The representation of the flow of information between neurons in the brain based on their activity is termed the causal functional connectome. Such representation incorporates the dynamic nature of neuronal activity and causal interactions between them. In contrast to connectome, the causal functional connectome is not directly observed and needs to be inferred from neural time series. A popular statistical framework for inferring causal connectivity from observations is the directed probabilistic graphical modeling. Its common formulation is not suitable for neural time series since it was developed for variables with independent and identically distributed static samples. In this work, we propose to model and estimate the causal functional connectivity from neural time series using a novel approach that adapts directed probabilistic graphical modeling to the time series scenario. In particular, we develop the Time-Aware PC (TPC) algorithm for estimating the causal functional connectivity, which adapts the PC algorithm-a state-of-the-art method for statistical causal inference. We show that the model outcome of TPC has the properties of reflecting causality of neural interactions such as being non-parametric, exhibits the directed Markov property in a time-series setting, and is predictive of the consequence of counterfactual interventions on the time series.

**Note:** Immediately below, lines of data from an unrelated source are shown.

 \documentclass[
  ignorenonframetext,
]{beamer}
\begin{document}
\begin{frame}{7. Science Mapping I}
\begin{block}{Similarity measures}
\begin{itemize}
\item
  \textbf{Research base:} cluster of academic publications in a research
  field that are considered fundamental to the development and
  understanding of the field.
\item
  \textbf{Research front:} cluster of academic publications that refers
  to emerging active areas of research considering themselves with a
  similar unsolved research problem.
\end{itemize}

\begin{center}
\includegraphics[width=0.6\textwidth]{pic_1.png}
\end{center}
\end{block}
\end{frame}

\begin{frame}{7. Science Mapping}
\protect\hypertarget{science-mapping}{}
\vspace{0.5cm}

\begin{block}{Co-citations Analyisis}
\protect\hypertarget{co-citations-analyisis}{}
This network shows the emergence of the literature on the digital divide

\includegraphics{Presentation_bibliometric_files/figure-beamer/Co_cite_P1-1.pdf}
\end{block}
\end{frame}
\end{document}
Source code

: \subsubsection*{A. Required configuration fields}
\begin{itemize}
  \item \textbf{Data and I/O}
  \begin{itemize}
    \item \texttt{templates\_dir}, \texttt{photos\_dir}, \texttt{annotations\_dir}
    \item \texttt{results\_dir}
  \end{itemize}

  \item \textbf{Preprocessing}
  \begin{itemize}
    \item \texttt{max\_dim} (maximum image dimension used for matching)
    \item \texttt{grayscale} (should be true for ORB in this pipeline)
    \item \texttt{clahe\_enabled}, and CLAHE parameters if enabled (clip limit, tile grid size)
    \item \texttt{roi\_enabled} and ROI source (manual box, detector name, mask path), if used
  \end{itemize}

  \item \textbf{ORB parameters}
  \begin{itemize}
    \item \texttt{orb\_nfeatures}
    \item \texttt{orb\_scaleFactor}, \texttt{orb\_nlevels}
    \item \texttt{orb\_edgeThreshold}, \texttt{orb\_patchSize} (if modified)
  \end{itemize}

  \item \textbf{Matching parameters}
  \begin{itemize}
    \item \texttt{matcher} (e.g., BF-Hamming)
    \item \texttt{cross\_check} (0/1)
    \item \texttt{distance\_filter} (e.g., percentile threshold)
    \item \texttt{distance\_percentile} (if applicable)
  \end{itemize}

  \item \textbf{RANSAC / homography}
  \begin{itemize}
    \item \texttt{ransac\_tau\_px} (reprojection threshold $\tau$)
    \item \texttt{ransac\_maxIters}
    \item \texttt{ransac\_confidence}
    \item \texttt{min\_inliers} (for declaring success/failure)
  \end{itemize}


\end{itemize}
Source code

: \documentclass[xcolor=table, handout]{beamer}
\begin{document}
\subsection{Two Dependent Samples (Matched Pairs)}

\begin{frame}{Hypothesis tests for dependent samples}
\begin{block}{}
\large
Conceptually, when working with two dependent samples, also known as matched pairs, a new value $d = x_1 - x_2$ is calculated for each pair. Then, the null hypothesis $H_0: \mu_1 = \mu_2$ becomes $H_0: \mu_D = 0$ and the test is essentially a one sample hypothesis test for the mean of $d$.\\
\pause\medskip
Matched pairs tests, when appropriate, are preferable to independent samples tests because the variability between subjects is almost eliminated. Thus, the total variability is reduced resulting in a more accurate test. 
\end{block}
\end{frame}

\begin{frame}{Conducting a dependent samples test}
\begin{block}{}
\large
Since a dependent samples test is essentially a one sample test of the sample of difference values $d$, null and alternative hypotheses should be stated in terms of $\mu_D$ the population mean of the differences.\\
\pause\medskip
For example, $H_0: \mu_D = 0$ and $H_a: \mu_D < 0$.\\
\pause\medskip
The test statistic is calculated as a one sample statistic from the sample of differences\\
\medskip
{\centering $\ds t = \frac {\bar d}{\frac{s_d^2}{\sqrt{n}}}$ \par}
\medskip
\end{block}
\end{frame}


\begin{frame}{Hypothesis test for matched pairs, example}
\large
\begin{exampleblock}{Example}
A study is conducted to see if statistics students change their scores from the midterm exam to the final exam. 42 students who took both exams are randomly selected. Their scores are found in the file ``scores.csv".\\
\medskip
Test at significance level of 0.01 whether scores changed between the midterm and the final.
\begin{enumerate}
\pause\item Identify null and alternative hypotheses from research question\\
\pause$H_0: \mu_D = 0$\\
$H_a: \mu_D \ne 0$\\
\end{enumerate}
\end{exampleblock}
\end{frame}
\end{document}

We demonstrate the utility of the methodology to obtain the causal functional connectome for several datasets including simulations, benchmark datasets, and recent multi-array electro-physiological recordings from the mouse visual cortex.

Fig 1. Causal modeling of neural time series.

Schematic depiction of causal modeling of the neural time series (left) by the Unrolled Causal Graph (middle), and then rolling back its edges (colored) to define the Rolled CFC-DPGM (right).

Fig 2. The TPC algorithm.

Illustration of Steps 1–7 in the TPC Algorithm: Time Advance, Bootstrap, PC, Orient, Rolled CFC-DPGM, Robust edges and Pruning.

Fig 3. Comparative study of CFC inference.

(a) CFC inference by GC, DPGM, and TPC, is compared on three examples of motifs and simulation paradigms; from left to right: Linear Gaussian, Non-linear Non-Gaussian, CTRNN. Table: 4-neurons motifs that define the Ground Truth CFC (row 1) are depicted along with inferred CFC over several simulation instances according to the three different methods (row 2–4). Each inferred CFC has an edge v → w that corresponds to an edge detected in any of the inference instances. The percentage (blue) next to each edge indicates the number of times the edge was detected out of all instances. (b) IFPR (green), TP rate (orange) and Combined Score (purple) of each method are shown for each motif.

Fig 4. Comparative study over levels of noise and thresholding parameter.

Combined Score of the three methods of CFC inference—TPC (red), DPGM (blue), GC (gray), over varying noise levels in simulation η = 0.1, 0.5, 1.0, …, 3.5, for simulated motifs from Linear Gaussian, Non-linear Non-Gaussian and CTRNN paradigms (left to right), with thresholding parameter α = 0.01, 0.05, 0.1 (top to bottom).

Fig 5. Interventional connectivity weights.

Inference of interventional connectivity weights by the TPC algorithm with max delay 1 msec for the example motifs from the three simulation paradigms: Linear Gaussian VAR, Non-linear Non-Gaussian VAR, CTRNN (left to right). Top row: Ground Truth CFC with excitatory (red) and inhibitory (green) connections; Bottom row: Estimated CFC labeled with edge weights (median [min,max] over all instances) and inferred nature whether excitatory (red) or inhibitory (green).

Fig 6. Application to Neuropixels dataset.

Comparison and demonstration of the FC inferred for a benchmark of mice brain data from the Allen Institute’s Neuropixels dataset, by three methods for FC inference: Associative FC using Sparse Partial Correlation, and Causal FC using GC and TPC. The estimated FC is represented by its adjacency matrix with edge weights, which is symmetric for Associative FC and asymmetric for Causal FC. The mice were subject to different stimuli, among which we selected four stimuli categories with distinct characteristics: Natural Scenes, Static Gratings, Gabor Patches and Full-Field Flashes [43]. The neurons are clustered by the region of brain: Visual Cortex, Hippo-Campal Formation, and Thalamus, which are further divided into sub-regions. In the adjacency matrices, a non-zero entry in (i, j) represents the connection of neuron i → j.

Fig 7. Graphical comparison of estimated CFC over stimuli.

This figure compares the distribution of graph measures of CFC obtained by TPC over different stimuli: natural scenes, static gratings, Gabor patches and flashes. The distribution for each graph measure and stimuli is shown by a boxplot.

Fig 8. Impact of intervention.

Rolled CFC-DPGM (left) for neurons 1–4 with dynamics as in Example 5.1, and consequence of intervention on neurons labelled A and B by (i) Ablation of A and (ii) External modulation of B.